His recent show at the Getty Museum, “L.A. Style” (now showing at the Cincinnati Art Museum), examines his profound influence on American photography and pop culture. It’s also a poignant reminder for Angelenos to remember that he put L.A. on the photographic map as a premier fashion shoot destination, and as a new birthplace for cultural icons during the 80s. His trademark style, fusing stark aesthetic, natural treatment of subjects, and preference for natural light and outdoor locations not only distinguished him from the other New York-based photographers, but also became a rite of passage for any celebrity seeking to solidify their stardom in print.
Herb Ritts brought back a new, modern kind of glamour to Hollywood, creating iconic portraits that are timeless, yet modern. Whereas the Hollywood celebrity portraits of the 70s and 80s favored elaborate lighting and makeup in very staged settings, his anti-glamour portrait style made his celebrity subjects look beautiful, yet natural, capturing the essence of their personalities. As shown by his black-and-white portraits of Madonna, Richard Gere, Britney Spears, Mel Gibson, Glenn Close, he artfully blends honest portrayal and stark aesthetic to create strong, memorable images that connected celebrities to their fans in a way that was unique, before the days of Twitter and 24/7 reality shows.
Growing up with Richard Gere and next door to Steve McQueen, he developed a familiar ease and relaxed demeanor with famous people, allowing him to create a trust relationship with his photographic subjects. He succeeded in persuading them to accept being portrayed in unexpected ways: adding whimsical touches (like the Mickey ears in Madonna’s portrait), taking a personal detail and transforming it into an emblematic symbol (for example, Elizabeth Taylor’s eye and diamonds), or spoofing their public personae and “playing themselves.” His portraits rendered his subject’s celebrity a subset of the total image, not as the reason for the image.
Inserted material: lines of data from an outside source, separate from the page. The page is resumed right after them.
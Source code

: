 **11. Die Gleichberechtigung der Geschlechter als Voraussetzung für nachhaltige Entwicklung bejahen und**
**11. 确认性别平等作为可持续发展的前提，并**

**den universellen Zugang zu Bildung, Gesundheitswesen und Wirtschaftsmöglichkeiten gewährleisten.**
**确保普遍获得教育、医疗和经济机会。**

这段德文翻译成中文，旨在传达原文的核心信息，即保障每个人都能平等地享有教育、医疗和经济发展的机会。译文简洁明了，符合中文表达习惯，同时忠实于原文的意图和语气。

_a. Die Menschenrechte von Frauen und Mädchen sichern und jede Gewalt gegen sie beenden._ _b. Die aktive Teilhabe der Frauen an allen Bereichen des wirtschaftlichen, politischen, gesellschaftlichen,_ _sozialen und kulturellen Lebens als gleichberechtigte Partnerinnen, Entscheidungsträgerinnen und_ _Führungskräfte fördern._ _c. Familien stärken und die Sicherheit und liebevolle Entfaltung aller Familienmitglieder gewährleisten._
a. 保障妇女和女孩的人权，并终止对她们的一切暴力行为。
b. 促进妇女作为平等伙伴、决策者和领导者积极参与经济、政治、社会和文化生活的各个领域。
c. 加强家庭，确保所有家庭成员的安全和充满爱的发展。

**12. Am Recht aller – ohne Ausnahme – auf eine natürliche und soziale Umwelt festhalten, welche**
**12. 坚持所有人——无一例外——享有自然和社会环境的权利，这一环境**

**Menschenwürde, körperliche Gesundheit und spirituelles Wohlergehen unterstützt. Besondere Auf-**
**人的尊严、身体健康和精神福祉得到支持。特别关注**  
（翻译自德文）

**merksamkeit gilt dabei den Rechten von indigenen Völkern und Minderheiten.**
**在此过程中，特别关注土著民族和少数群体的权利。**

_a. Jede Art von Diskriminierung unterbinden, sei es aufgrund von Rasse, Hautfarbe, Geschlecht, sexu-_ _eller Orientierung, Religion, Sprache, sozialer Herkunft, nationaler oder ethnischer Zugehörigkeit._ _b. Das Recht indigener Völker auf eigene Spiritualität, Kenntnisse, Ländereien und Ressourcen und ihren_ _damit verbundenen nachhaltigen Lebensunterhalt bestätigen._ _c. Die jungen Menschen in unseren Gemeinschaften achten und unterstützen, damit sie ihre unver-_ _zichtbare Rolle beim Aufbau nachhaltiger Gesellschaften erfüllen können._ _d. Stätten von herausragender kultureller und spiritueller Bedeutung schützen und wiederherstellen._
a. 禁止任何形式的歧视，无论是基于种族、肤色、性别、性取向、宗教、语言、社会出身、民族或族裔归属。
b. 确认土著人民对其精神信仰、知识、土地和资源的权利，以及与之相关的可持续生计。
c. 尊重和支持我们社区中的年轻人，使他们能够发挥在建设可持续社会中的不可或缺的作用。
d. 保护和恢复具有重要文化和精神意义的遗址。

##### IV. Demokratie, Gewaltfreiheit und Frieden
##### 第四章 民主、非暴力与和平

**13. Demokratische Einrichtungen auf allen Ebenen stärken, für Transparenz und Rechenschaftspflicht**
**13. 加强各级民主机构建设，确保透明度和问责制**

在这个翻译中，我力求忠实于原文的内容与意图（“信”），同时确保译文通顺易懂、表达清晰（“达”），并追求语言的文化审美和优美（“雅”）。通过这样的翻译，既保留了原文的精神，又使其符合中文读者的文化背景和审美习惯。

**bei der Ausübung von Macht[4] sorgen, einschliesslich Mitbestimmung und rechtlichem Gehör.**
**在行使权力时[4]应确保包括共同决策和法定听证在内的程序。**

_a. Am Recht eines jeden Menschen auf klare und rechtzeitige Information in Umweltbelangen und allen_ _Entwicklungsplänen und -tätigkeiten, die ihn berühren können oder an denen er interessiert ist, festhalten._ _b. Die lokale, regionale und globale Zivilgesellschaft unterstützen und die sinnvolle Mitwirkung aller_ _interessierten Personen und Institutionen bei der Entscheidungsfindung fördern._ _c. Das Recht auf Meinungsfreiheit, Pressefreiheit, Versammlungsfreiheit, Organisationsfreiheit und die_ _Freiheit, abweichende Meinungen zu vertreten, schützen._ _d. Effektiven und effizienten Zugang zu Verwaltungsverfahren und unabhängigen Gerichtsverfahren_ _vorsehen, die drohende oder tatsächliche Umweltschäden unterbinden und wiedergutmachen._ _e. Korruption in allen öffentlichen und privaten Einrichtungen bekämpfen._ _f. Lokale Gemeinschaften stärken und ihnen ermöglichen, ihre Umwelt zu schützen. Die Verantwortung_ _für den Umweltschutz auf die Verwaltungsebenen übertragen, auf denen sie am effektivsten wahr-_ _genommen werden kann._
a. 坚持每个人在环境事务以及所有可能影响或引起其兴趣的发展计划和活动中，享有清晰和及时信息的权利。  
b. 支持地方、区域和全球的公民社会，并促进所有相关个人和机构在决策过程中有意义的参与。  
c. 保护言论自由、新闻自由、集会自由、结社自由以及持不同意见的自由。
Ritts succeeded in capturing celebrities in their pop culture moment, creating iconic portraits whose memorable imagery is striking and aesthetically pleasing, without sliding out of the mind. His black-and-white natural imagery contrasted with the neon tones, heavily-sprayed-and-colored hair, and shoulder pads of the 80s. Blurring the lines between fine art and commercial photography, his work was characteristic of the synergistic union between art, popular culture, and business that followed the Pop Art movement of the 1960s and 1970s.
Using models before the age of the supermodel, he often shot his own personal projects at the end of commercial shoots, using the same location and props. Dissatisfied with the available color processing techniques, he stuck to black-and-white predominantly. His technique, mostly self-taught, fused strong composition and line and used the body as inspiration, treating it in a modern, yet classical sense. Using natural light predominantly, he shot mostly between 3 to 6 p.m., when the strong light creates definite lines and shadows, and a sense of warmth.
In addition to the hundreds of magazine covers and celebrity portraits, Ritts directed 15 music videos and over 50 TV commercials. They are perfect examples of how well he bridged the gap between art and consumer culture, between selling a product and creating a timeless work of art that inspires. As Anna Wintour says in the catalogue, “Ritts wasn’t as interested in the clothes as he was in the texture of the skin.” Shot in black-and-white, all the elements are pared down to the basics: simplicity of line, pureness of composition, play of dark and light, contrast between strength and vulnerability, strong visual focus, ambience and texture.
The commercials are lasting works of art: white shirts, faded jeans, tanned skin; bodies flecked with grains of sand, veiled in sheer fabric, or reflective with water droplets. Clean, sans artifice, perfect, and just a little undone. Timeless, yet totally current, the images are read and felt instantaneously, creating a strong visual and emotional impact.
Herb Ritts revolutionized fashion photography, modernized the nude, transformed celebrities into icons, and brought about the supermodel era. Very much an image maker for our time, his imagination and practiced eye translated our culture’s dreams and aspirations into strong, memorable images. He used his camera not just to capture a moment in time, but to give that moment a reason to exist.